_Goal of the exercise:_
Wherever "dagger" appears in the records below, copy the line that holds it.

*** Opening Provided records ***

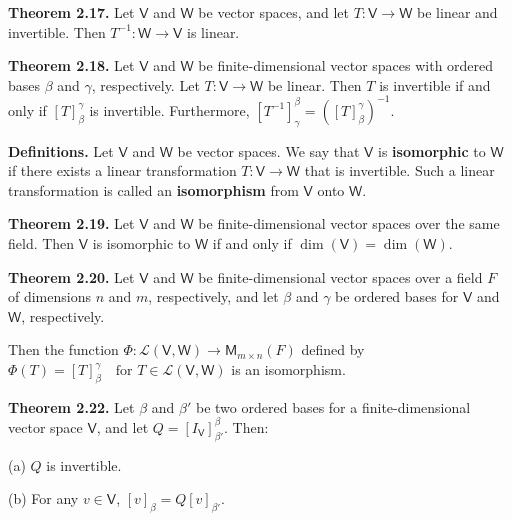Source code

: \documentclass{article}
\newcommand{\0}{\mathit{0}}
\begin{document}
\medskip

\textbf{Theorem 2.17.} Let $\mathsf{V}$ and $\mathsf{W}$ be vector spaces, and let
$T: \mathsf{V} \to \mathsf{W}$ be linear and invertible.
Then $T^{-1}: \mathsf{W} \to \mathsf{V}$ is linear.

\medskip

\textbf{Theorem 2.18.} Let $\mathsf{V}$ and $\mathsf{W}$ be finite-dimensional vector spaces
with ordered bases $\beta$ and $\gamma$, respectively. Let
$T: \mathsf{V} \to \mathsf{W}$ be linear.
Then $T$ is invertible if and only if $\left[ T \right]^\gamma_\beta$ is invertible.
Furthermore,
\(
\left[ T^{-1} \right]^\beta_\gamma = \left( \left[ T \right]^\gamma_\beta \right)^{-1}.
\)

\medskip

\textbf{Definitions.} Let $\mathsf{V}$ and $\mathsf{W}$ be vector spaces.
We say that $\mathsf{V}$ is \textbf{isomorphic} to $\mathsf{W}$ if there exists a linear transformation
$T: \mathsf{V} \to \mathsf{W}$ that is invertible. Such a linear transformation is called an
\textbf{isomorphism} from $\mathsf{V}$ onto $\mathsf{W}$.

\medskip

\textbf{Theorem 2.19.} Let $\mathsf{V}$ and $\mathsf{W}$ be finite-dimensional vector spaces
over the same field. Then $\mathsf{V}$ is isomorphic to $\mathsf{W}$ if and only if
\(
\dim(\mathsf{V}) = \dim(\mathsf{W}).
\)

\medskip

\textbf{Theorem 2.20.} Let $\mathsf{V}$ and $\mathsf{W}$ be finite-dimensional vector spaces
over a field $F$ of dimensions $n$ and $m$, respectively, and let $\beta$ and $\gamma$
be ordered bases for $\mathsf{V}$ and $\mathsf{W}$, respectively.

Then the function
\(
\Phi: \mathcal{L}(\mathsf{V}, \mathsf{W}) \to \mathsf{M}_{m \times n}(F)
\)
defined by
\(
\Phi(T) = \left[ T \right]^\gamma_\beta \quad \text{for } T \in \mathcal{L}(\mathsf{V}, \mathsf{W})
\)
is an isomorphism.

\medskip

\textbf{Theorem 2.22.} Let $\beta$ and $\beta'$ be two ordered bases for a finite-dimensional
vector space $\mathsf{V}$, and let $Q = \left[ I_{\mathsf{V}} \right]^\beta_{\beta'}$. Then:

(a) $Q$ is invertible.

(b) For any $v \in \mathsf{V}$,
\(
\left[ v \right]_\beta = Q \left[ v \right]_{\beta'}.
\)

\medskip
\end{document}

*** Closing Provided records ***
*** Opening Provided records ***

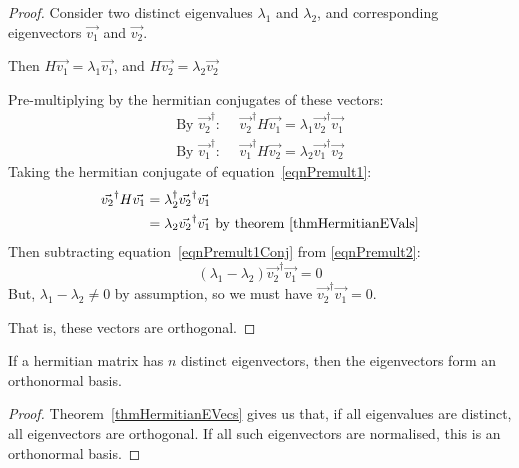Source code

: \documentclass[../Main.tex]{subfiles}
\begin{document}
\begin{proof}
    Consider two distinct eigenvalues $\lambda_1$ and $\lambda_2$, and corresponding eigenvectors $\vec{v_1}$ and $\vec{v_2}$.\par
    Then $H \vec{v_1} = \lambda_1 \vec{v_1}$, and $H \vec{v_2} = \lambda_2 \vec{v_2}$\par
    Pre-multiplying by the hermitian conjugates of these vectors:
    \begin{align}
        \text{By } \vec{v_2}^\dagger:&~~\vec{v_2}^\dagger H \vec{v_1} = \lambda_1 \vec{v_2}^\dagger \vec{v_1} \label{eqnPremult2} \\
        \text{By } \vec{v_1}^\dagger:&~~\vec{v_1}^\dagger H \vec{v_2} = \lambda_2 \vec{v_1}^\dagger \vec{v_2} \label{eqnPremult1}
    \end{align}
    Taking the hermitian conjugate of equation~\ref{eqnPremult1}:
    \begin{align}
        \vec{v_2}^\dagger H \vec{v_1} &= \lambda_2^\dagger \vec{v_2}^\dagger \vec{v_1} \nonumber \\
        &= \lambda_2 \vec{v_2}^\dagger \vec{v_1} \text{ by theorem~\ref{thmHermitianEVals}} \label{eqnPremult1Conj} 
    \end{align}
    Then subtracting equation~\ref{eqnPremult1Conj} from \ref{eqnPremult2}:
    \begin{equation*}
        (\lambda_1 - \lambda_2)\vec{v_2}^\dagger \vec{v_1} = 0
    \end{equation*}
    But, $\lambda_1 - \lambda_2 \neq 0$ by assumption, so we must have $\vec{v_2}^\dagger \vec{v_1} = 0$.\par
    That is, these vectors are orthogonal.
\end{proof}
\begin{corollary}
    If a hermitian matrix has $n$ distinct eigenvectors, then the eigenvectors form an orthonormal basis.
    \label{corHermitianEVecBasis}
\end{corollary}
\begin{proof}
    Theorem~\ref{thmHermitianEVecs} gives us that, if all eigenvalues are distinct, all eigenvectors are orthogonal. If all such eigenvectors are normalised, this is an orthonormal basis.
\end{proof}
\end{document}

*** Closing Provided records ***

_Exercise answer:_
        \text{By } \vec{v_2}^\dagger:&~~\vec{v_2}^\dagger H \vec{v_1} = \lambda_1 \vec{v_2}^\dagger \vec{v_1} \label{eqnPremult2} \\
        \text{By } \vec{v_1}^\dagger:&~~\vec{v_1}^\dagger H \vec{v_2} = \lambda_2 \vec{v_1}^\dagger \vec{v_2} \label{eqnPremult1}
        \vec{v_2}^\dagger H \vec{v_1} &= \lambda_2^\dagger \vec{v_2}^\dagger \vec{v_1} \nonumber \\
        &= \lambda_2 \vec{v_2}^\dagger \vec{v_1} \text{ by theorem~\ref{thmHermitianEVals}} \label{eqnPremult1Conj} 
        (\lambda_1 - \lambda_2)\vec{v_2}^\dagger \vec{v_1} = 0
    But, $\lambda_1 - \lambda_2 \neq 0$ by assumption, so we must have $\vec{v_2}^\dagger \vec{v_1} = 0$.\par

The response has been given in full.